Friday 3 December 2010

Programming for Zombies!

Today i found the single greatest tutorial site for learning programming; Rails for Zombies!
(Go check out the video on the homepage)

While the awesomeness of adding zombies to anything should be obvious  - Pride, Prejudice and Zombies for example - in this case it is awesome for learning.

If you have ever learned any programming language you should be familiar with the cliched "hello world!" example, unfortunately in most 'learn to program' books the examples don't get much more exciting than that. Infact a lot of books on programming don't even get to that stage, instead they have some arcane and obscure steps that you have to get through to even start programming. You can fall at this step for a number of hard to identify reasons which cannot be easily troubleshot in a book. The same is true once you actually start programming the examples, from being on a different version of the software to having a single symbol in the wrong place, your program might not work for a non-obvious reason.

Based on the above Rails for Zombies gets a number of things right:

1) Unique and light-hearted examples - No more boring twitter / ebay / webstore clone examples, while building an app for zombies isn't that useful (until the zombie apocalypse of course) it is certainly different and entertaining. In my experience humor is highly underrated in education, it is amazing how much more memorable an example is if it is funny.

2) Web-based programming environment -  This kills two birds with one stone: 1) The programming environment is just there; nothing to install, configure or otherwise go wrong. 2) You know you are using the right version of the software for the examples.

3) Instant interactive feedback - Nothing is more frustrating when learning to program from a book than hitting a brick wall with an example and not knowing how to fix it. Most books assume everything has gone right and only offer tips on the most obvious mistakes. If you happen to use the wrong type of brackets or put a full stop or a capital in the wrong place it can take hours to find and fix. Rails for Zombies provides interactive feedback on what you are doing (useful error messages) and has small enough examples that errors are easy to track down.

4) Reward at the end - Maybe it is just because i love obscure t-shirts, but being able to order a Rails for Zombies t-shirt at the end is a serious incentive for me to finish the course. A lot of books get more complicated and obscure towards the end and are never finished, at least this gives a good reason to make it all the way through.

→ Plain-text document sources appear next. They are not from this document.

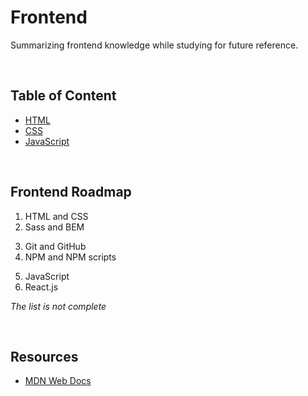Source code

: # **Frontend**

Summarizing frontend knowledge while studying for future reference.

<br>

## Table of Content

- [HTML](./html/README.md)
- [CSS](./css/README.md)
- [JavaScript](./js/README.md)

<br>

## Frontend Roadmap

1. HTML and CSS
2. Sass and BEM

<div></div>

3. Git and GitHub
4. NPM and NPM scripts

<div></div>

5. JavaScript
6. React.js

<div></div>

_The list is not complete_

<div></div>

<br>

## Resources

- [MDN Web Docs](https://developer.mozilla.org/en-US/)
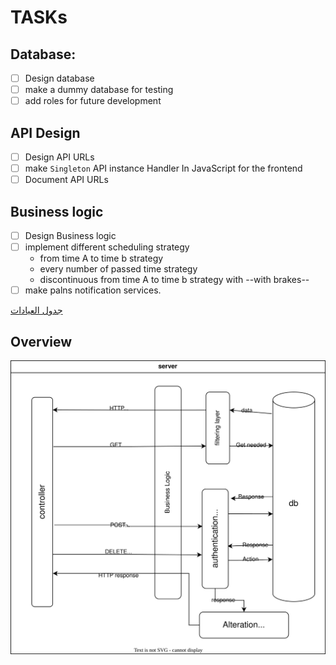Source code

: # TASKs

## Database: 
- [ ] Design database
- [ ] make a dummy database for testing 
- [ ] add roles for future development

## API Design 
- [ ] Design API URLs
- [ ] make `Singleton` API instance Handler In JavaScript for the frontend
- [ ] Document API URLs

##  Business logic
- [ ] Design Business logic 
- [ ] implement different scheduling strategy
    - from time A to time b strategy
    - every number of passed time strategy
    - discontinuous from time A to time b strategy with --with brakes--
- [ ] make palns notification services.

[جدول العيادات](etc/جدول%20العيادات%20الخارجية%202023.docx)


## Overview 
![img](etc/imgs/system-desgin.drawio.svg)


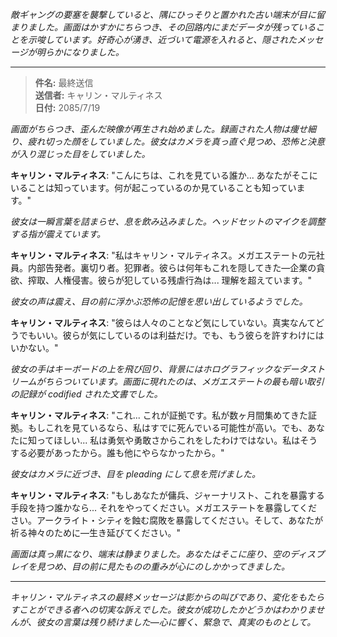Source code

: _敵ギャングの要塞を襲撃していると、隅にひっそりと置かれた古い端末が目に留まりました。画面はかすかにちらつき、その回路内にまだデータが残っていることを示唆しています。好奇心が湧き、近づいて電源を入れると、隠されたメッセージが明らかになりました。_

---

> **件名:** 最終送信  
> **送信者:** キャリン・マルティネス  
> **日付:** 2085/7/19

_画面がちらつき、歪んだ映像が再生され始めました。録画された人物は痩せ細り、疲れ切った顔をしていました。彼女はカメラを真っ直ぐ見つめ、恐怖と決意が入り混じった目をしていました。_

**キャリン・マルティネス**: "こんにちは、これを見ている誰か... あなたがそこにいることは知っています。何が起こっているのか見ていることも知っています。"

_彼女は一瞬言葉を詰まらせ、息を飲み込みました。ヘッドセットのマイクを調整する指が震えています。_

**キャリン・マルティネス**: "私はキャリン・マルティネス。メガエステートの元社員。内部告発者。裏切り者。犯罪者。彼らは何年もこれを隠してきた—企業の貪欲、搾取、人権侵害。彼らが犯している残虐行為は... 理解を超えています。"

_彼女の声は震え、目の前に浮かぶ恐怖の記憶を思い出しているようでした。_

**キャリン・マルティネス**: "彼らは人々のことなど気にしていない。真実なんてどうでもいい。彼らが気にしているのは利益だけ。でも、もう彼らを許すわけにはいかない。"

_彼女の手はキーボードの上を飛び回り、背景にはホログラフィックなデータストリームがちらついています。画面に現れたのは、メガエステートの最も暗い取引の記録が codified された文書でした。_

**キャリン・マルティネス**: "これ... これが証拠です。私が数ヶ月間集めてきた証拠。もしこれを見ているなら、私はすでに死んでいる可能性が高い。でも、あなたに知ってほしい... 私は勇気や勇敢さからこれをしたわけではない。私はそうする必要があったから。誰も他にやらなかったから。"

_彼女はカメラに近づき、目を pleading にして息を荒げました。_

**キャリン・マルティネス**: "もしあなたが傭兵、ジャーナリスト、これを暴露する手段を持つ誰かなら... それをやってください。メガエステートを暴露してください。アークライト・シティを蝕む腐敗を暴露してください。そして、あなたが祈る神々のために—生き延びてください。"

_画面は真っ黒になり、端末は静まりました。あなたはそこに座り、空のディスプレイを見つめ、目の前に見たものの重みが心にのしかかってきました。_

---

_キャリン・マルティネスの最終メッセージは影からの叫びであり、変化をもたらすことができる者への切実な訴えでした。彼女が成功したかどうかはわかりませんが、彼女の言葉は残り続けました—心に響く、緊急で、真実のものとして。_

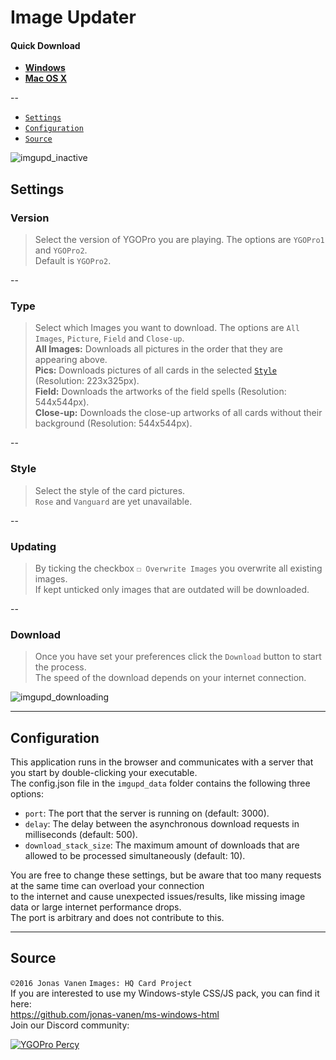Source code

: # Image Updater

#### Quick Download
- [**Windows**](https://github.com/jonas-vanen/image-updater/releases/download/v0.0.1-win/ImageUpdater-win.zip)  
- [**Mac OS X**](https://github.com/jonas-vanen/image-updater/releases/download/v0.0.1-mac/ImageUpdater-mac.zip)  

--

* [`Settings`](#settings)
* [`Configuration`](#configuration)
* [`Source`](#source)

![imgupd_inactive](http://i.imgur.com/HZaEXQY.png)  

## Settings
### Version
>Select the version of YGOPro you are playing. The options are `YGOPro1` and `YGOPro2`.  
Default is `YGOPro2`.  

--

### Type
>Select which Images you want to download. The options are `All Images`, `Picture`, `Field` and `Close-up`.  
**All Images:** Downloads all pictures in the order that they are appearing above.  
**Pics:** Downloads pictures of all cards in the selected [`Style`](#style) (Resolution: 223x325px).  
**Field:** Downloads the artworks of the field spells (Resolution: 544x544px).  
**Close-up:** Downloads the close-up artworks of all cards without their background (Resolution: 544x544px).  

--

### Style
>Select the style of the card pictures.  
`Rose` and `Vanguard` are yet unavailable.  

--

### Updating
>By ticking the checkbox `☐ Overwrite Images` you overwrite all existing images.  
If kept unticked only images that are outdated will be downloaded.  

--

### Download
>Once you have set your preferences click the `Download` button to start the process.  
The speed of the download depends on your internet connection. 

![imgupd_downloading](http://i.imgur.com/7GwEDoI.png)

---

## Configuration

This application runs in the browser and communicates with a server that you start by double-clicking your executable.  
The config.json file in the `imgupd_data` folder contains the following three options:  
* `port`: The port that the server is running on (default: 3000).  
* `delay`: The delay between the asynchronous download requests in milliseconds (default: 500).  
* `download_stack_size`: The maximum amount of downloads that are allowed to be processed simultaneously (default: 10).  

You are free to change these settings, but be aware that too many requests at the same time can overload your connection  
to the internet and cause unexpected issues/results, like missing image data or large internet performance drops.  
The port is arbitrary and does not contribute to this.  

---

## Source

`©2016 Jonas Vanen` `Images: HQ Card Project`  
If you are interested to use my Windows-style CSS/JS pack, you can find it here:  
https://github.com/jonas-vanen/ms-windows-html  
Join our Discord community:  

[![YGOPro Percy](http://i.imgur.com/v732Scx.png)](https://discord.gg/Rae2vZV)
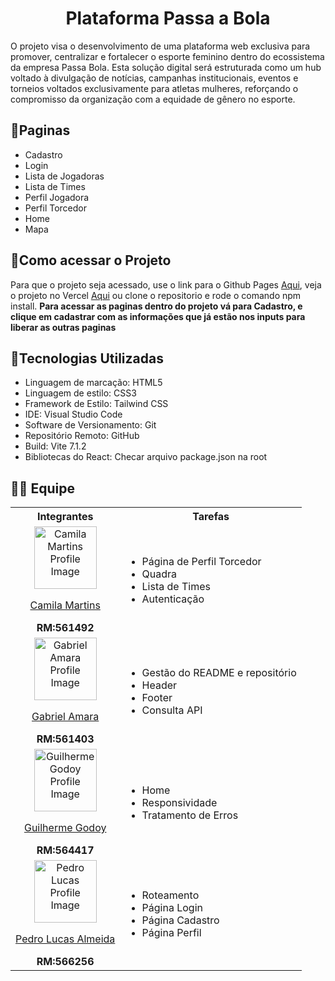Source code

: <h1 align=center>Plataforma Passa a Bola </h1>
O projeto visa o desenvolvimento de uma plataforma web exclusiva para promover, centralizar e fortalecer o esporte feminino dentro do ecossistema da empresa Passa Bola. Esta solução digital será estruturada como um hub voltado à divulgação de notícias, campanhas institucionais, eventos e torneios voltados exclusivamente para atletas mulheres, reforçando o compromisso da organização com a equidade de gênero no esporte. 

## 📄Paginas 
- Cadastro
- Login
- Lista de Jogadoras
- Lista de Times
- Perfil Jogadora
- Perfil Torcedor
- Home
- Mapa

## 👀Como acessar o Projeto
Para que o projeto seja acessado, use o link para o Github Pages [Aqui](https://espv1.github.io/Solution-Passa-a-bola/), veja o projeto no Vercel [Aqui](https://solution-passa-a-bola.vercel.app/) ou clone o repositorio e rode o comando npm install.
**Para acessar as paginas dentro do projeto vá para Cadastro, e clique em cadastrar com as informações que já estão nos inputs para liberar as outras paginas**

## 🧰Tecnologias Utilizadas
- Linguagem de marcação: HTML5
- Linguagem de estilo: CSS3
- Framework de Estilo: Tailwind CSS
- IDE: Visual Studio Code
- Software de Versionamento: Git
- Repositório Remoto: GitHub
- Build: Vite 7.1.2
- Bibliotecas do React: Checar arquivo package.json na root

## 🧑‍💻 Equipe
<table>
  <tr><th><span>Integrantes</span></th><th><span>Tarefas</span></th></tr>
    <tr>
    <td align = "center">
      <img src="https://avatars.githubusercontent.com/u/202196268?v=4" width="100px" alt= "Camila Martins Profile Image"/><p><a href = "https://github.com/dev-camila">Camila Martins</a></p><span><b>RM:561492</b></span>
    </td>
    <td>
      <ul>
        <li>Página de Perfil Torcedor</li>
        <li>Quadra</li>
        <li>Lista de Times</li>
        <li>Autenticação</li>
      </ul>
    </td>
  </tr>
    <tr>
    <td align = "center">
      <img src="https://avatars.githubusercontent.com/u/80047823?v=4" width="100px" alt= "Gabriel Amara Profile Image"/><p><a href = "https://github.com/gabrielamara98">Gabriel Amara</a></p><span><b>RM:561403</b></span>
    </td>
    <td>
      <ul>
        <li>Gestão do README e repositório</li>
        <li>Header</li>
        <li>Footer</li>
        <li>Consulta API</li>
      </ul>
    </td>
  </tr>
    <tr>
    <td align = "center">
      <img src="https://avatars.githubusercontent.com/u/105310868?v=4" width="100px" alt= "Guilherme Godoy Profile Image"/><p><a href = "https://github.com/godooooy">Guilherme Godoy </a></p><span><b>RM:564417</b></span>
    </td>
    <td>
      <ul>
        <li>Home</li>
        <li>Responsividade</li>
        <li>Tratamento de Erros</li>
      </ul>
    </td>
  </tr>
    <tr>
    <td align = "center">
      <img src="https://avatars.githubusercontent.com/u/101485201?v=4" width="100px" alt= "Pedro Lucas Profile Image"/><p><a href = "https://github.com/pedroviscz">Pedro Lucas Almeida</a></p><span><b>RM:566256</b></span>
    </td>
      <td>
      <ul>
        <li>Roteamento</li>
        <li>Página Login</li>
        <li>Página Cadastro</li>
        <li>Página Perfil</li>
      </ul>
      </td>
</table>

At this stage my biggest concern is whether you would learn enough to enable you to create an actual application. Sure installing and configuring ruby, rails and SQLite can be a pain, but if you can't do that then you can't actually build anything. Also Rails for Zombies jumps in at a slightly strange point - CRUD operations - without really covering MVC or databases which i think i would have found confusing without having read some books. I suspect i will be able to comment on this more fully when i finish the tutorials.

I'm sure Rails for Zombies isn't a replacement for Agile Web Development With Rails but it is an entertaining way to reinforce what i'm learning elsewhere.